Haskell: iterate in State, how to force the behaviour I want?

2018-06-28 22:29:42

This is my first posting on SO, and I'm relatively new to Haskell, so please excuse any missteps or if my code is not idiomatic!

Consider the following two intuitive descriptions of: a, f(a), f(f(a))...

A. a list containing: a, the application of f to a, the application of f to that , the application of f to that ...

B. a list containing, in the ith position, i nested applications of f to a.

My issue is that I got burnt trying to use the iterate function in Haskell to do A. My real application is a simulation, but the following contrived example highlights the problem.

import Control.Monad.State

example :: State Int [[String]]

step :: [String] -> State Int [String]
step l = do
         currentState <- get
         let result = if (currentState == 1)
                          then "foo":l
                          else "bar":l
         put (currentState + 1)
         return result

example = do
          sequence $ take 3 . iterate (>>= step) $ return []

With these definitions,

evalState example 1

results in:

[[],["foo"],["bar","bar"]]

Clearly, iterate does B, not A! Because the step function only ever adds something to the input list, step ["foo"] could not possibly result in ["bar", "bar"] , no matter what the state!

Let me say that I do understand what is going on here, and also that - formally - the result is exactly "as it should be": step is a stateful function, so when f(a) comes up for evaluation as part of f(f(a)), it will be recomputed rather than taken from the second list item because the state has changed. I also realize I could avoid this in my real-life application by putting my accumulating list inside the state.

Nevertheless, there are two reasons for posting this.

First, the point is that iterate is frequently explained in a way that may potentially mislead a beginner to think it does A, when it actually does B. This includes Learn You A Haskell (which I otherwise found incredibly useful), but also post on SO (here and here, for example). In fact, the verbal explanation of iterate in LYAHFGG is almost exactly definition A above.
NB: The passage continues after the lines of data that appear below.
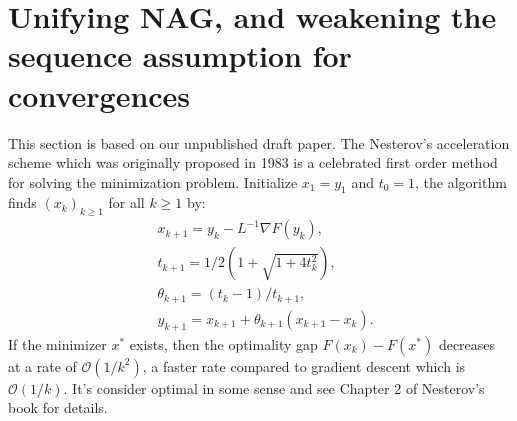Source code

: \documentclass[12pt]{article}
\begin{document}
\section{Unifying NAG, and weakening the sequence assumption for convergences}\label{sec:unify-nes-acceleration}
    This section is based on our unpublished draft paper. 
    The Nesterov's acceleration scheme which was originally proposed in 1983 \cite{nesterov_method_1983} is a celebrated first order method for solving the minimization problem. 
    Initialize $x_1 = y_1$ and $t_0 = 1$, the algorithm finds $(x_k)_{k \ge 1}$ for all $k \ge 1$ by: 
    \begin{align}
        & x_{k + 1} = y_k - L^{-1}\nabla F(y_k), 
        \\
        & t_{k + 1} = 1/2\left(1 + \sqrt{1 + 4t_{k}^2}\right), 
        \\
        & \theta_{k + 1} = (t_{k} - 1)/t_{k + 1}, 
        \\
        & y_{k + 1} = x_{k + 1} + \theta_{k + 1}(x_{k + 1} - x_k). 
    \end{align}\label{eqn:example-algorithm}
    If the minimizer $x^*$ exists, then the optimality gap $F(x_k) - F(x^*)$ decreases at a rate of $\mathcal O(1/k^2)$, a faster rate compared to gradient descent which is $\mathcal O(1/k)$. 
    It's consider optimal in some sense and see Chapter 2 of Nesterov's book \cite{nesterov_lectures_2018} for details. 
\end{document}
So it might be useful to have a post on this that as a resource for other Haskell newbies who get a bug because of this and are searching for an explanation (so by all means do post more accurate, technical, better phrased, clarifications on the difference between A and B below).

Second, I would still be interested whether there is a function that will, in fact, do A! In other words, how can I, in the above stateful example, produce the list (with slight abuse of notation): [a, b = f(a), f(b), ...]? In other words, given

example2 = do
           firstResult <- step []
           secondResult <- step firstResult
           return $ [[], firstResult, secondResult]

for which

evalState example2 1

yields the desired result

[[],["foo"],["bar","foo"]]

How can I rewrite example2 using iterate ?

On the beginners Haskell list, a related question regarding a memoizing version of iterate was posted. However, that query does not appear to have received an answer.

I'm not entirely sure laziness is really the problem in my application. Would a strict version of iterate do what I want? My own, naive, 'strict iterate' as below does not appear to make any difference.

iterate' f x = x : rest
               where previous = f x
                     rest = previous `seq` iterate f previous

Any insights on all of this would be much appreciated!

There is no difference between A. and B., they are the same thing by referential transparency.
The core of the problem seems to be that you're interpreting them in the context of execution of stateful computations. In that context, the analogue of A that you're expecting is
A': Produce a result list by 1. putting the result of the initial computation into the list, 2. determine the next computation from the previous result, execute it and append its result to the list, 3. goto 2.
The analogue of B is
B': Produce a list of computations (by iterating (>>= step)) and from that a result list by executing the computations one after the other.
For stateless computations, or when you pass the same initial state to all computations produced in B', the only difference is in efficiency, but if you're using sequence , each computation starts with a different state, so you get different results from A'. Breaking down your example , we have

actionList = take 3 $ iterate (>>= step) (return [])
           = [return [], return [] >>= step, return [] >>= step >>= step]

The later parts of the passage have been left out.